Mumbai: Few companies hold their annual general meetings (AGM) with as much fanfare as Reliance Industries Ltd (RIL), India’s most valuable company, whose chairperson Mukesh Ambani sets ambitious targets every year, keeping with the tradition started by his father and group founder Dhirubhai Ambani nearly half a century ago.
Over the past half-decade, which was marred by one global disruption after another, Reliance has missed more targets set at the AGM than it has achieved, as per Mint’s review of the prior AGM speeches ahead of the company’s 2026 general meeting on Friday.
The announcements made at Reliance’s AGM have a significant bearing on the company’s stock price, making a report card of how the company fared on its past targets crucial as investors gear up for another AGM on Friday. In four of the last five years, Reliance shares lost between 1% and 2.5% on the day of the AGM. The shares gained 1.64% on the day of the AGM in 2024.
On Friday, the scrip opened marginally higher at ₹1,331 on the BSE, having lost over 15% since the beginning of 2026.
Reliance indicated a listing of its telecommunications arm Jio will make a public market debut in the first half of 2026. That timeline is likely stretched after the war in Iran upended the Indian equities market with the flight of global capital.
There have been several misses in the new energy business vertical touted as the oil-to-telecom conglomerate’s next big growth engine. For instance, in June 2021, Ambani said Reliance will make an initial investment of ₹75,000 crore in the new energy vertical over the next three years. The money was to be invested in setting up four giga factories, including an integrated solar module unit, a battery unit, an electrolyser unit, and a fuel cell unit.
Five years on, the investment figure guidance remains unchanged, with no indication of how much capital has been spent so far. The purported integrated solar factory has only started trial production and makes cells and modules so far, per the company’s latest investor presentation and annual report published over the past two months.
The planned backward integration into manufacturing the precursors to solar cells - wafers, ingots, and polysilicon - is far behind schedule.
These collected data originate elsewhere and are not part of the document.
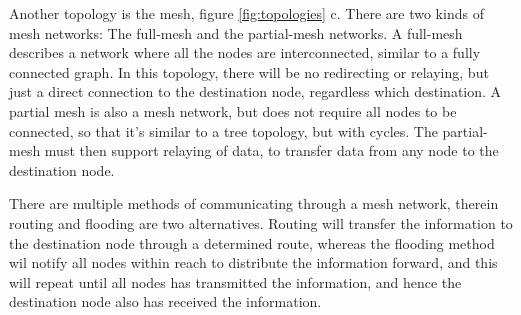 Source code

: Another topology is the mesh, figure \ref{fig:topologies} c. There are two kinds of mesh networks: The full-mesh and the partial-mesh networks. A full-mesh describes a network where all the nodes are interconnected, similar to a fully connected graph. In this topology, there will be no redirecting or relaying, but just a direct connection to the destination node, regardless which destination. A partial mesh is also a mesh network, but does not require all nodes to be connected, so that it's similar to a tree topology, but with cycles. The partial-mesh must then support relaying of data, to transfer data from any node to the destination node.



There are multiple methods of communicating through a mesh network, therein routing and flooding are two alternatives. Routing will transfer the information to the destination node through a determined route, whereas the flooding method wil notify all nodes within reach to distribute the information forward, and this will repeat until all nodes has transmitted the information, and hence the destination node also has received the information.

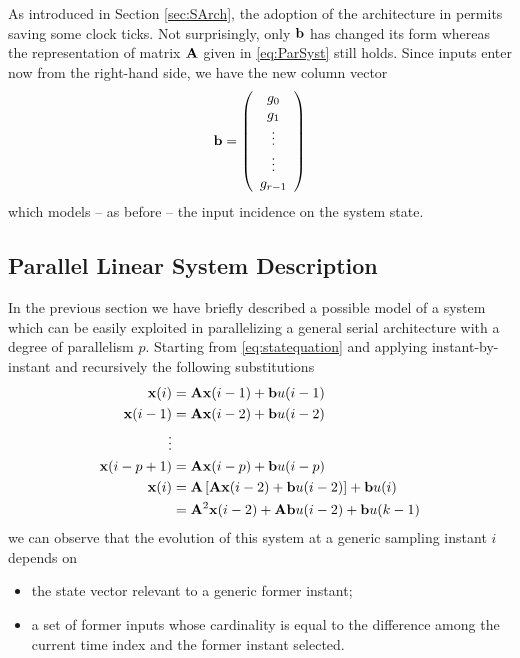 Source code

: As introduced in Section \ref{sec:SArch}, the adoption of the architecture in  permits saving some clock ticks. Not surprisingly, only $\vet b $ has changed its form whereas the representation of matrix $\vet A$ given in \eqref{eq:ParSyst} still holds. Since inputs enter now from the right-hand side, we have the new column vector
\begin{equation}\label{eq:vetb}
\vet b =
\left(
\begin{array}{c}
  g_0 \\
  g_1 \\
   \vdots \\
    \vdots \\
    g_{r-1}\\
\end{array}
\right)
\end{equation}
which models -- as before -- the input incidence on the system state.


\subsection{Parallel Linear System Description}

In the previous section we have briefly described a possible model of a system
which can be easily exploited in parallelizing a general serial architecture
with a degree of parallelism $p$. Starting from \eqref{eq:statequation} and
applying instant-by-instant and recursively the following substitutions
\begin{align*}
\vet x(i) &= \vet {Ax}(i-1) + \vet{b}u(i-1)\\
\vet x(i-1) &= \vet {Ax}(i-2) + \vet{b}u(i-2)\\
\vdots \\
\vet x(i-p+1) &= \vet {Ax}(i-p) + \vet{b}u(i-p)\\
\vet x(i) &= \vet {A} \left[ \vet{Ax}(i-2) + \vet{b}u(i-2)\right] + \vet{b}u(i)\\
&= \vet A^2 \vet x (i-2) + \vet{Ab} u(i-2) + \vet{b} u(k-1)
\end{align*}
we can observe that the evolution of this system at a generic sampling instant $i$ depends on
\begin{itemize}
\item the state vector relevant to a generic former instant;
\item a set of former inputs whose cardinality is equal to the difference among the current time index and the former instant selected.
\end{itemize}

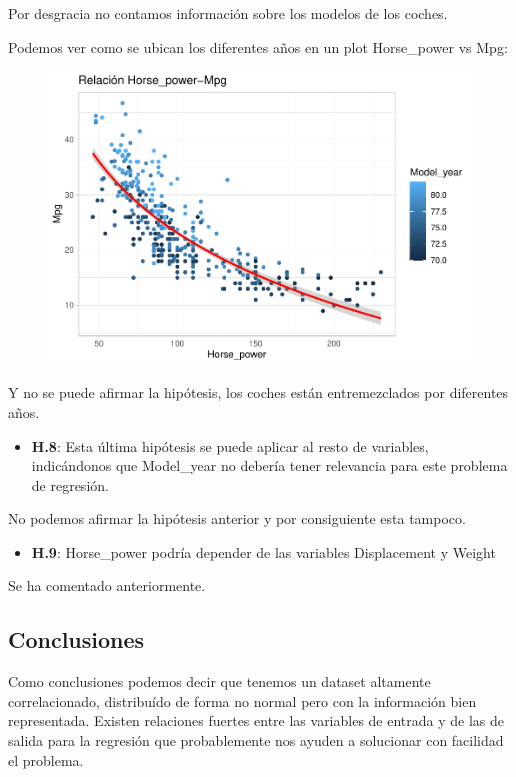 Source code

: Por desgracia no contamos información sobre los modelos de los coches.

\vspace{\baselineskip}

Podemos ver como se ubican los diferentes años en un plot Horse\_power vs Mpg:

\begin{figure}[H]\includegraphics[width=.9\linewidth]{img/EDA_files/figure-latex/unnamed-chunk-33-1} \caption{}\end{figure}

Y no se puede afirmar la hipótesis, los coches están entremezclados por diferentes años.

\begin{itemize}
\item \textbf{H.8}: Esta última hipótesis se puede aplicar al resto de variables, indicándonos que Model\_year no debería tener relevancia para este problema de regresión.
\end{itemize}

No podemos afirmar la hipótesis anterior y por consiguiente esta tampoco.

\begin{itemize}
\item \textbf{H.9}: Horse\_power podría depender de las variables Displacement y Weight
\end{itemize}

Se ha comentado anteriormente.

\subsection{Conclusiones}

Como conclusiones podemos decir que tenemos un dataset altamente correlacionado, distribuído de forma no normal pero con la información bien representada. Existen relaciones fuertes entre las variables de entrada y de las de salida para la regresión que probablemente nos ayuden a solucionar con facilidad el problema.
Details are scant on the progress made by Reliance on the purported fuel cell and electrolyzer gigafactories.
In 2021, Ambani also said that Reliance will help set up 100 gigawatts out of India’s target of adding 450 gigawatts of solar energy by 2030. This would be through multiple modes, right from small rooftop units and to large utility scale plants. In the subsequent years, the scope was widened to renewable energy to include other sources like wind. However, the company has yet to share any progress on this front.
The subsequent year, the Reliance chairperson indicated that within two years, the company would set up a 5 gigawatt-hour battery assembly plant that would be critical for delivering round-the-clock renewable energy. During the subsequent years, the capacity for this plant was upped to 30 gigawatt-hour and then 40 gigawatt-hour. The plant is expected to be operational soon, the company said in its latest investor presentation, more than two years after the expiry of the original deadline.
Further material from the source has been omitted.